The reality is something very simple that sadly many small shop vendors don't understand themselves. Performance for small shop blowers almost always comes down to one simple thing, the diameter of the impeller. The reasons for this are:. Most have to use simple material movement impellers that are built like tanks to handle material hits from pieces of wood. Whenever our cyclone dust bins get full, all goes right through the impeller, so don't get sucked into buying an aluminum impeller that can explode when hit with a wood knot;.

Most use material movement impellers with backward curved blades because these provide the most efficiency with the least noise;. Experiments show that changing blade height over about one third the diameter of the impeller has little impact on impeller efficiency because each blade shadows following blades;. Experiments further show that blade length which establishes the diameter of the impeller is almost totally responsible for establishing impeller efficiency; so,.

These facts let you make an informed decision on what a blower can really produce instead of having to rely on totally useless sales claim information. With all virtually identical in performance, you can look at a good ACMA certified fan curve table for an industrial blower with the same size impeller running at RPM.

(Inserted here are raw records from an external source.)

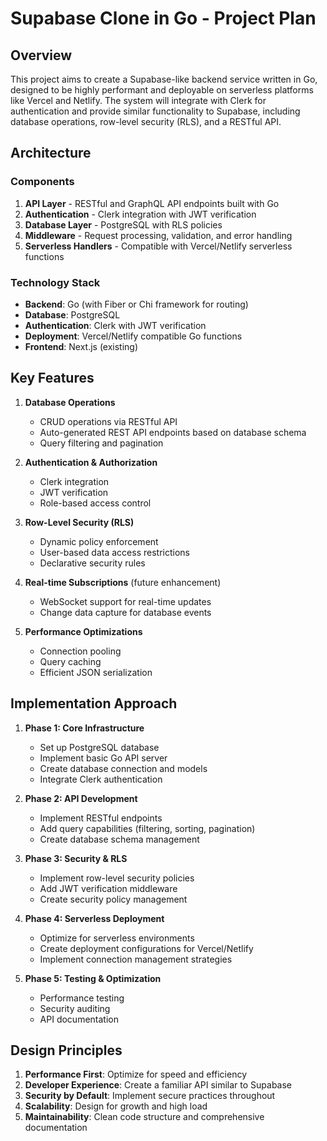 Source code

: # Supabase Clone in Go - Project Plan

## Overview
This project aims to create a Supabase-like backend service written in Go, designed to be highly performant and deployable on serverless platforms like Vercel and Netlify. The system will integrate with Clerk for authentication and provide similar functionality to Supabase, including database operations, row-level security (RLS), and a RESTful API.

## Architecture

### Components
1. **API Layer** - RESTful and GraphQL API endpoints built with Go
2. **Authentication** - Clerk integration with JWT verification
3. **Database Layer** - PostgreSQL with RLS policies
4. **Middleware** - Request processing, validation, and error handling
5. **Serverless Handlers** - Compatible with Vercel/Netlify serverless functions

### Technology Stack
- **Backend**: Go (with Fiber or Chi framework for routing)
- **Database**: PostgreSQL
- **Authentication**: Clerk with JWT verification
- **Deployment**: Vercel/Netlify compatible Go functions
- **Frontend**: Next.js (existing)

## Key Features
1. **Database Operations**
   - CRUD operations via RESTful API
   - Auto-generated REST API endpoints based on database schema
   - Query filtering and pagination

2. **Authentication & Authorization**
   - Clerk integration
   - JWT verification
   - Role-based access control

3. **Row-Level Security (RLS)**
   - Dynamic policy enforcement
   - User-based data access restrictions
   - Declarative security rules

4. **Real-time Subscriptions** (future enhancement)
   - WebSocket support for real-time updates
   - Change data capture for database events

5. **Performance Optimizations**
   - Connection pooling
   - Query caching
   - Efficient JSON serialization

## Implementation Approach
1. **Phase 1: Core Infrastructure**
   - Set up PostgreSQL database
   - Implement basic Go API server
   - Create database connection and models
   - Integrate Clerk authentication

2. **Phase 2: API Development**
   - Implement RESTful endpoints
   - Add query capabilities (filtering, sorting, pagination)
   - Create database schema management

3. **Phase 3: Security & RLS**
   - Implement row-level security policies
   - Add JWT verification middleware
   - Create security policy management

4. **Phase 4: Serverless Deployment**
   - Optimize for serverless environments
   - Create deployment configurations for Vercel/Netlify
   - Implement connection management strategies

5. **Phase 5: Testing & Optimization**
   - Performance testing
   - Security auditing
   - API documentation

## Design Principles
1. **Performance First**: Optimize for speed and efficiency
2. **Developer Experience**: Create a familiar API similar to Supabase
3. **Security by Default**: Implement secure practices throughout
4. **Scalability**: Design for growth and high load
5. **Maintainability**: Clean code structure and comprehensive documentation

That table will instantly let you know not only the expected CFM at different resistances, but also the needed horsepower to drive an impeller at that load, and even the size of the inlet needed by that impeller.

If the sales claims don't match, please don't be surprised as many of today's hobbyist blowers appear to look pretty but their designs are so bad that almost any hobbyist with just a few minutes time can build a far better performer using the same impeller.

Dust collector makers have to protect their motors from burning up when allowed to run wide open with no airflow restrictions.